Obabi is a survivor of sexual violence that rocked the country during the 2007/08 Post Election Violence (PEV). But justice has never been served for the suffering she and her family have gone through.
“It all started at my business premises in Chwele, Bungoma County,” recalls the mother of four. “A group of men forced their way into my shop and started taking my stock. I protested and screamed for help. They raped me.”
Sympathizers found her lying on the floor of her shop half dead. The assailants had stolen all her stock after beating her and knocking off her teeth, she says.
“I suffered a serious back injury. I could not get treatment because the hospitals were not working,” she says, adding that the Sabaot Land Defence Forces (SLDF) had threatened to kill any medic found treating survivors of the violence.
Her woes would not end there. When sympathizers took her home, she found the SLDF assailants had raided it and killed her husband.
“They even raped my eldest daughter,” says Obabi. “She got pregnant and now she has to raise a child without a father.”
After weighing the situation, Obabi was forced to move with her family to Silisia to start a new life.
But life became even more difficult there. She was jobless. Even for the lighter jobs she was offered like weeding in a farm, she could not sustain them for long because her back injury still affected her output.
“After doing a little work, I could not sleep at night. My whole body would be in pain,” she says, adding that she was reduced to begging.
Over the years, she started getting sick. When her cousin took her to hospital in 2012, she was diagnosed with HIV.
Obabi says there is nothing she can do about the assailants. But her greatest rage is with the Truth Justice and Reconciliation Commission (TJRC).
According to her, TJRC has failed in its search for justice for survivors of sexual violence during the 2007/08 PEV.
“They (TJRC) are jokers,” she says. “They have summoned us many times to give our testimonies but nothing has been done about it. We are still suffering.”
When TJRC reached out to survivors in 2008, she says, they convinced her and others that they were collecting evidence so that they could seek compensation and restitution for the affected families.
“TJRC has wasted us because it has not fulfilled any of its promises yet we used our time to give testimonials,” she says. “I wish they could have left us to form a movement of survivors in Kenya seeking justice.”
The International Center for Transitional Justice (ICTJ) acknowledges the state has abandoned survivors of the 2007/08 poll violence.
According to ICTJ official, Christopher Gitari, the government does not want to admit this group of Kenyans exists.
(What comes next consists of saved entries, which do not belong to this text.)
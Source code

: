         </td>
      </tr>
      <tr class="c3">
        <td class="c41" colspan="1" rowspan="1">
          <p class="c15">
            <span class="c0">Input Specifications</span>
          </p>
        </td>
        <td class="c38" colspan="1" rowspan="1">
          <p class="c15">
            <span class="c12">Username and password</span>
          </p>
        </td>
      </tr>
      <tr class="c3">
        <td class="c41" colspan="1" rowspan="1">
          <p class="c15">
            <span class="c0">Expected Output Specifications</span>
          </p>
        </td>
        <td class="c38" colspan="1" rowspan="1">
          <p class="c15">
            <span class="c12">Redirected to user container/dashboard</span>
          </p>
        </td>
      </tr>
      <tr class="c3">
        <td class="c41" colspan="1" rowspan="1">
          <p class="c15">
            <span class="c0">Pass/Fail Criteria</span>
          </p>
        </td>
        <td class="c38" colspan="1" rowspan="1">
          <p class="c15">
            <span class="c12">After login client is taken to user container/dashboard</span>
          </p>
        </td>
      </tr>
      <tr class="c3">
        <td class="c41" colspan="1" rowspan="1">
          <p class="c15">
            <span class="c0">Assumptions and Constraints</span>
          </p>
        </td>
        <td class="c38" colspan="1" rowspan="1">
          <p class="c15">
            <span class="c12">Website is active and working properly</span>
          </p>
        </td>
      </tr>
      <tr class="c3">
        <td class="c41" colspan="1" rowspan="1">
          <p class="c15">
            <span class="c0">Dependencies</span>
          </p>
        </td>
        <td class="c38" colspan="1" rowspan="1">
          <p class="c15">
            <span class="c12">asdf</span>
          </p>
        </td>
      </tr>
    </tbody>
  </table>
Yet, the government promised that it ‘will not rest’ until every PEV survivor has been compensated, argues a statement by the survivors of sexual violence in Kenya issued in June this year, calling for a peaceful election.
“Victims of sexual violence are neglected and ignored by the government,” argues Gitari. “Even the communities where they come from have abandoned them.”
In the statement, the group is calling on the government to operationalize the Ksh. 10 billion Restorative Justice Fund, to ensure survivors of past human rights violations are offered redress, including those who have suffered sexual violence.
It also wants the government to issue a code of conduct guiding security operations and deployments during the polls, and publicly declare security agents will desist from violating civilians.
“It is ironical that survivors of poll violence are victimized by the government yet perpetrators of violence are not prosecuted,” argues Wangu Kanja, a lead official with the movement.
Cyprian Nyamwamu, the director, Future of Kenya Foundation, argues that the state has failed to create reforms to enable it prevent poll violence directed at women.
“Civilized governments restore people affected by poll violence first before they make policy to prevent future conflict,” said Nyamwamu.
For now, Obabi, who belongs to the survivors of sexual violence in Kenya movement, would be happy if the government helped her family with just food. But even that basic need has proved elusive.
“We stand here to remind the government that justice for survivors of sexual violence is still an unfinished business,” says the statement. “The longer it takes to address the issue of accountability, the more survivors continue to suffer.”